There were many more obstacles as well, such as designing large compressors and safe high-pressure furnaces.  A means was needed to provide pure hydrogen gas in quantity as the feedstock. Also, cheap and safe means had to be developed to clean and process the product ammonia. The first full-scale Haber–Bosch plant was erected in Oppau, Germany, now part of Ludwigshafen.  With the process complete he was able to synthesize large amounts of ammonia, which was available for the industrial and agricultural fields. In fact, this production has increased the agricultural yields throughout the world. This work won him the Nobel prize for Chemistry in 1931.

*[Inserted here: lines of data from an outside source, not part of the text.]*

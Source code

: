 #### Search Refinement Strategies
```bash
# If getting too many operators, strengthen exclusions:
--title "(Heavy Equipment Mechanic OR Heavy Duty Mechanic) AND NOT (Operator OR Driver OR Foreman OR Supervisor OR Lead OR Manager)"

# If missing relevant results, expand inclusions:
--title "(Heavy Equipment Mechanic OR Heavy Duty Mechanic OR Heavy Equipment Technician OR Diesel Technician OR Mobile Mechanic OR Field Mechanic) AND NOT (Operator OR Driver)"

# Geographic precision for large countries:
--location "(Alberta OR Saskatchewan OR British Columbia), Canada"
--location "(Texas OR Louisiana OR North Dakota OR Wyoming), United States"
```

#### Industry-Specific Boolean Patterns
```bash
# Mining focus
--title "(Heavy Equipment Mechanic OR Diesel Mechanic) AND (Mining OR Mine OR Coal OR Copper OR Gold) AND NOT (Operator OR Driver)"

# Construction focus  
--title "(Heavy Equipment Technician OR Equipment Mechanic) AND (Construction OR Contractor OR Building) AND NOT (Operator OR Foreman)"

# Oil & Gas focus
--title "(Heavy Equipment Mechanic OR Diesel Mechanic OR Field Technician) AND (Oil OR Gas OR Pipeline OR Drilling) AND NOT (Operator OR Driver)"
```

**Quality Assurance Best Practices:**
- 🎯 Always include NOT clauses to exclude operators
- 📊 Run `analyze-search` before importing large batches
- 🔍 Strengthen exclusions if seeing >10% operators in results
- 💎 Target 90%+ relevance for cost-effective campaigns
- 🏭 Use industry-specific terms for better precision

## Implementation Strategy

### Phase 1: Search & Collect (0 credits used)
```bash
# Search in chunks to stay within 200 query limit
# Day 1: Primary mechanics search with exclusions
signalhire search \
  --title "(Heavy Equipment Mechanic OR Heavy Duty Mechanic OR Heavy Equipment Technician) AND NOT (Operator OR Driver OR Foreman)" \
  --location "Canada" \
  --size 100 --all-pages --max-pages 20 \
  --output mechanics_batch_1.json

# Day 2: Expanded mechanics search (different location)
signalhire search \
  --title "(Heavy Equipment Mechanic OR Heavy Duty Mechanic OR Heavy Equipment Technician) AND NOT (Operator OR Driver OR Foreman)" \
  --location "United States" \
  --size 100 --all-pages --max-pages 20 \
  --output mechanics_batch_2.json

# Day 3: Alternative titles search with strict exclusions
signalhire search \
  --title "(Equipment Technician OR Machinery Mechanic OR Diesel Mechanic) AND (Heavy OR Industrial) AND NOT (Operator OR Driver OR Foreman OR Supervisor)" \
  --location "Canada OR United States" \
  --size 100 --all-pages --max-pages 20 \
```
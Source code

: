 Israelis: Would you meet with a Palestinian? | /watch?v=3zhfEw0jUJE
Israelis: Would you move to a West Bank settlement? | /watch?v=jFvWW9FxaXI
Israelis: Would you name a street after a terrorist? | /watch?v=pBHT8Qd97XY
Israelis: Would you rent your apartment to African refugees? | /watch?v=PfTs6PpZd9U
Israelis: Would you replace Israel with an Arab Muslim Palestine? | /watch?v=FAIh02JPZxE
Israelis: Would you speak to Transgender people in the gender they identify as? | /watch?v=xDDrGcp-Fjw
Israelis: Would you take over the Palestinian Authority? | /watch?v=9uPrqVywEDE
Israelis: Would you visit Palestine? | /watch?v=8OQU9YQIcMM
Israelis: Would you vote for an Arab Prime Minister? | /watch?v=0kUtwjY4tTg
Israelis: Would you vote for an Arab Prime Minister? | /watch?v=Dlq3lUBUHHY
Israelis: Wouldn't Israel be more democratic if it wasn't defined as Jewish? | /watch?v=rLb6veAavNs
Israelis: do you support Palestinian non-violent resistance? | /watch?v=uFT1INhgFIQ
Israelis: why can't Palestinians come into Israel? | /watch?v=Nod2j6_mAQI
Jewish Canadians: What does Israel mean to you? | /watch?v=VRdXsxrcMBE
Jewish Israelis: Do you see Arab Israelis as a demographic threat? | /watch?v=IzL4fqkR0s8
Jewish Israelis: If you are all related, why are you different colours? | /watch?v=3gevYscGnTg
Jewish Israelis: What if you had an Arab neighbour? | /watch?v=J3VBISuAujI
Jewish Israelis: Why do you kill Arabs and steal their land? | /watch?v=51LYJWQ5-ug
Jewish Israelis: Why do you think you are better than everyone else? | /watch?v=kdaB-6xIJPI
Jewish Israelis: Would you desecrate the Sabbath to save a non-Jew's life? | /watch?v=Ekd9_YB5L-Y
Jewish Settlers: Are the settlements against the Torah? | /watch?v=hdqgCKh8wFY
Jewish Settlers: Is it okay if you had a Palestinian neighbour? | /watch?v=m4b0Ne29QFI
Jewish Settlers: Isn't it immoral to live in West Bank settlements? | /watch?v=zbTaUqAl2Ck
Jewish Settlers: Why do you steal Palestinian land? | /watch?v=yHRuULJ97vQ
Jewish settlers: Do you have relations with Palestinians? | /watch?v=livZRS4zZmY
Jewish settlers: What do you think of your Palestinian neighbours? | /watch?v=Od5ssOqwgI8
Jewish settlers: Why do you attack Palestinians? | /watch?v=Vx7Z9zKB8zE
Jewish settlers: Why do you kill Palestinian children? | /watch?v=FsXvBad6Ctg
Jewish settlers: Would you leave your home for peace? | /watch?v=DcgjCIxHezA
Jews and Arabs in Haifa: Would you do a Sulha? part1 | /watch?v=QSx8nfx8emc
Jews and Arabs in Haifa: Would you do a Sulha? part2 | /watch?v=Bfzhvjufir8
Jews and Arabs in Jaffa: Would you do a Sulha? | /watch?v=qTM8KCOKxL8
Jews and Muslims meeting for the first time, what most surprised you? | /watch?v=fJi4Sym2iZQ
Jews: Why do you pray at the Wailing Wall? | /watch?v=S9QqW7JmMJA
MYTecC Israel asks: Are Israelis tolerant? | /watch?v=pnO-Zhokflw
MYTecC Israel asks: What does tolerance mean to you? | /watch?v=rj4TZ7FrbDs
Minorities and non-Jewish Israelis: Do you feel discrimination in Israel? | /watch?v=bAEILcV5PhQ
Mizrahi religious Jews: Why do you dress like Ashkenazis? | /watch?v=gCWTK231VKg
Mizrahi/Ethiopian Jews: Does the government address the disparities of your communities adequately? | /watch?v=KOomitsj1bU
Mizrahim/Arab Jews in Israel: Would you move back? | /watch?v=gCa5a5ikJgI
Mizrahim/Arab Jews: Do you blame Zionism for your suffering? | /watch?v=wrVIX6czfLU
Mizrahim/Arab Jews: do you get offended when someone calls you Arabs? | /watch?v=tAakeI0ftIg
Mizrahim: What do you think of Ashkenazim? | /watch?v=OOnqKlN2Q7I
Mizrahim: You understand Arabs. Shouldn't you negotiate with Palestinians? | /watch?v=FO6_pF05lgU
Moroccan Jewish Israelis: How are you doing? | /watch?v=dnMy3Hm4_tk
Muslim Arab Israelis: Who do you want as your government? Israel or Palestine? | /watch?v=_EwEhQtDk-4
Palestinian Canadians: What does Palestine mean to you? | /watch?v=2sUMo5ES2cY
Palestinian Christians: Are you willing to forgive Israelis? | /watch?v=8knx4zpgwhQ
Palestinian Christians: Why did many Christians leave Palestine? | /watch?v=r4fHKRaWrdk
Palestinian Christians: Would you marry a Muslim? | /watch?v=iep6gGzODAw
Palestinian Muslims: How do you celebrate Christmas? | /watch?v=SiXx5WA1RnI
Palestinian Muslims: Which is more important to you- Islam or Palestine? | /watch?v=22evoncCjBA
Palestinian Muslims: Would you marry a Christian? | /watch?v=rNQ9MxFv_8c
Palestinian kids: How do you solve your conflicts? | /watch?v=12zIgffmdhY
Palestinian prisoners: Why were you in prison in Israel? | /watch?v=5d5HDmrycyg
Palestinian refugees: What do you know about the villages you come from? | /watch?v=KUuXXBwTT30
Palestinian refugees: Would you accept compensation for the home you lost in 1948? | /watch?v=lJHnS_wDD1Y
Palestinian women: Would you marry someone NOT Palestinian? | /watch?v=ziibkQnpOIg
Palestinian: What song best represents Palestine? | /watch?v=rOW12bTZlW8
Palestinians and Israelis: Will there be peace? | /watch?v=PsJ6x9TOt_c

After World War I Bosch extended high-pressure techniques to the production of synthetic fuel via the Bergius process and methanol. In 1925 Bosch helped found IG Farben, and was the first head of the company. From 1935, Bosch was chairman of the board of directors.

He received the Siemens-Ring in 1924 for his contributions to applied research and his support of basic research. In 1931 he was awarded the Nobel Prize in Chemistry together with Friedrich Bergius for the introduction of high pressure chemistry. Today the Haber–Bosch process produces 100 million tons of nitrogen fertilizer every year. After the Nazi seizure of power, Bosch was one of the industrialists selected for membership in Hans Frank's Academy for German Law in October 1933, where he served on the General Economic Council (Generalrat der Wirtschaft). In December 1933, Bosch received a contract to expand the production of synthetic oil, a development which was essential to Adolf Hitler's future war plans.

Personal life 

Bosch married Else Schilbach in 1902. Carl and Else had a son and a daughter together. A critic of many Nazi policies, including anti-Semitism, Bosch was gradually relieved of his high positions, and fell into depression and alcoholism. He died in Heidelberg.

Legacy 
The Haber–Bosch Process today consumes more than one percent of humanity's energy production and is responsible for feeding roughly one-third of its population. On average, one-half of the nitrogen in a human body comes from synthetically fixed sources, the product of a Haber–Bosch plant. Bosch was an ardent collector of insects, minerals, and gems. His collected meteorites and other mineral samples were loaned to Yale University, and eventually purchased by the Smithsonian.  He was an amateur astronomer with a well-equipped private observatory. The asteroid 7414 Bosch was named in his honour.

Carl Bosch along with Fritz Haber were voted the world's most influential chemical engineers of all time by members of the Institution of Chemical Engineers.

The Haber–Bosch process, quite possibly the best-known chemical process in the world, which captures nitrogen from the air and converts it to ammonia, has its hand in the process of the Green Revolution that has been feeding the increasing population of the world.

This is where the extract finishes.